Where am I trying to go: where Relativity does not allow me to go.

Galileo could have thought: lets make a missile that goes at the speed of light, what would A observe?

Continuing the previous experiment

At 10.00 exactly the missile with clock B is send away. At 11.00 (1 hour later) the missile reaches point B (1 hour-light away). The reading on clock B (as observed by A) is ...10.00 o'clock.

IOW A has observed clock B, during its travel, without clicking at all. As if clock B, because it moved at SOL, had stopped clicking (although for observer B, moving together with clock B, has observed clock B ticking as usual). A has observed the traveling clock B "frozen in time"

AND worse, Galileo could have thought (because he knew nothing about Relativity), what happens when clock B goes faster than the speed of light?

Let's consider this below

At twice faster than SOL, the  traveling clock reaches point C in 1 hour. Point C lies 2 light-hours away from A

A----------(1 LH)----------B---------(1LH)----------C

At point A, time on traveling clock, as seen by B (the traveler), reads 10.00 (departure time)
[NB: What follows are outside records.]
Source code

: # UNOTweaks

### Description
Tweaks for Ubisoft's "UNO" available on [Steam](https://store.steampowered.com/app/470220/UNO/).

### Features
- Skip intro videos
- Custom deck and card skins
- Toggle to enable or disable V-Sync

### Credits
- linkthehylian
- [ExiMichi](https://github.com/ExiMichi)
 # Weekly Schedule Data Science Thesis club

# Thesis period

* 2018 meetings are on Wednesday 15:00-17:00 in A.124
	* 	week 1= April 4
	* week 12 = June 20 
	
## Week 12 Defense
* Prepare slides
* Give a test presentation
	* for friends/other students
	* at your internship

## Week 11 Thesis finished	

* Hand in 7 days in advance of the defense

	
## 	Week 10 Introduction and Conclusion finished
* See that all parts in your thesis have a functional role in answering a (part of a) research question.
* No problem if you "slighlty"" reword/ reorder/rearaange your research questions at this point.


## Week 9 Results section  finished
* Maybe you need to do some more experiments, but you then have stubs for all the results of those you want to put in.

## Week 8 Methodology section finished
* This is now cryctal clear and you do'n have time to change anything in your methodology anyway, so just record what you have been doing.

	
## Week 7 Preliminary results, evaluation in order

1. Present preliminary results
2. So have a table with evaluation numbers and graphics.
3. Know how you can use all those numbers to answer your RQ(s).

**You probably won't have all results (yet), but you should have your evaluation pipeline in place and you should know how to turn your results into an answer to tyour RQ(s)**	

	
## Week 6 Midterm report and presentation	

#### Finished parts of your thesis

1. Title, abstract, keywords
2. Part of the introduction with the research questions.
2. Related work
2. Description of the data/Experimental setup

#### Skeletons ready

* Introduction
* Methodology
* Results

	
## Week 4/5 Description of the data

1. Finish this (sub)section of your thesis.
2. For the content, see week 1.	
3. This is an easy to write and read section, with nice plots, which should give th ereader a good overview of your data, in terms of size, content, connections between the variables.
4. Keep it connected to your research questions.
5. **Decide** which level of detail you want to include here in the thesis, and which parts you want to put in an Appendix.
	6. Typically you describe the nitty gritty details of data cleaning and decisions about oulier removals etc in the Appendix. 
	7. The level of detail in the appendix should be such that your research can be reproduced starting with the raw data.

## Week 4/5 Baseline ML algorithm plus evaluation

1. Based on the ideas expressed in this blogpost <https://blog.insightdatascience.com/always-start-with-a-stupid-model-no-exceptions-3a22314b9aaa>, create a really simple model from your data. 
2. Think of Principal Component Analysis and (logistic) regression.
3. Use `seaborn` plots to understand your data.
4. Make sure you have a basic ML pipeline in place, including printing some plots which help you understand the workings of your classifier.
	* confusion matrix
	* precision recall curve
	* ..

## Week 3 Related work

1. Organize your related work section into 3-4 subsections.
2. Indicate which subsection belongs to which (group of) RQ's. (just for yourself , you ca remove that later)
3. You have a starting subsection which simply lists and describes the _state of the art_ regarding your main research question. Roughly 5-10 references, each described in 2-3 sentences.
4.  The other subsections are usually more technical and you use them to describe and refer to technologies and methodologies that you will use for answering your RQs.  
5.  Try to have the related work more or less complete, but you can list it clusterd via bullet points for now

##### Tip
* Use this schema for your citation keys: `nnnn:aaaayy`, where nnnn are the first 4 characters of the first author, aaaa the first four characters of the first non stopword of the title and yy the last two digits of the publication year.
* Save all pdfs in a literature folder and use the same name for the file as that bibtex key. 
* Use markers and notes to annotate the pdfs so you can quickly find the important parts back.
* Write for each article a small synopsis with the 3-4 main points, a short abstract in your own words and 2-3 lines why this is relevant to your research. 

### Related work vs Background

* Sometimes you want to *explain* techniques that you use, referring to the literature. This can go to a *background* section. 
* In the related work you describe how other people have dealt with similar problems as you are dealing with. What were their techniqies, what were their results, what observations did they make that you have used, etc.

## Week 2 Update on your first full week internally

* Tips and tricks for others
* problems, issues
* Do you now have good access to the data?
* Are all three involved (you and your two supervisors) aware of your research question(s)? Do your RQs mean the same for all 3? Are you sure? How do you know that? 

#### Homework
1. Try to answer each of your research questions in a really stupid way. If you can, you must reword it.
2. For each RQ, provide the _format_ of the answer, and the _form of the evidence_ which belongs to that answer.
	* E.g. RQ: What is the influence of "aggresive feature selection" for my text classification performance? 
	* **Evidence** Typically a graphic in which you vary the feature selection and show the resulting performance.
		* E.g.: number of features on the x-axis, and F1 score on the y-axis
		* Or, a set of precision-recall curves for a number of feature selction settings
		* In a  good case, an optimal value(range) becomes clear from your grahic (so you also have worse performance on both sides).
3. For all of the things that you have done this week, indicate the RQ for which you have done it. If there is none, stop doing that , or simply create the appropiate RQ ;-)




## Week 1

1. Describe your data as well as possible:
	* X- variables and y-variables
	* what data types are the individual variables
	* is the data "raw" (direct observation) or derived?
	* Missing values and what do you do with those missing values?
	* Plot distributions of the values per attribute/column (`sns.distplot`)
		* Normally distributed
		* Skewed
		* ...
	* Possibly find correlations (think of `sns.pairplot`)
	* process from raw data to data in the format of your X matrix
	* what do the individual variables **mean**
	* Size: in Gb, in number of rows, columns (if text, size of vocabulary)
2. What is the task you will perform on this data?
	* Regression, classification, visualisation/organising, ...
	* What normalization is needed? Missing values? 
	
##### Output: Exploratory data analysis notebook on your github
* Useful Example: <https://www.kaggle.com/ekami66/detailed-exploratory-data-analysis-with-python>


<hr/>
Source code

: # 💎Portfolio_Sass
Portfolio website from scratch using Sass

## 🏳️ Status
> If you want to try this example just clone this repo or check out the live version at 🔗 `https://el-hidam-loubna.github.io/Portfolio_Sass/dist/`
At point C, time on the traveling clock, as seen by B (the traveler), reads 11.00 (arrival time)

At point B, as seen by B, time on the traveling clock reads 10.00 (time delay 1 hour from arrival time)

What is the reading from A? It cannot be 9.00 (because the clock never showed 9.00 o'clock as seen by the traveler, A cannot observe something that never happened)

So, what is the reading from A?

It depends on what theory Galileo uses.  Using the ballistic theory of light, the missile is immediately invisible at A because it is going faster than light, and thus light emitted by it cannot propagate towards A.  It can only fall behind.

Using a pre-relativity ether theory (Newtonian), and assuming A is stationary in that ether, the missile clock reads 11:00 when it passes C and it takes 2 hours for that light to go back and reach A, so A sees the missile clock ticking at 1/3 rate.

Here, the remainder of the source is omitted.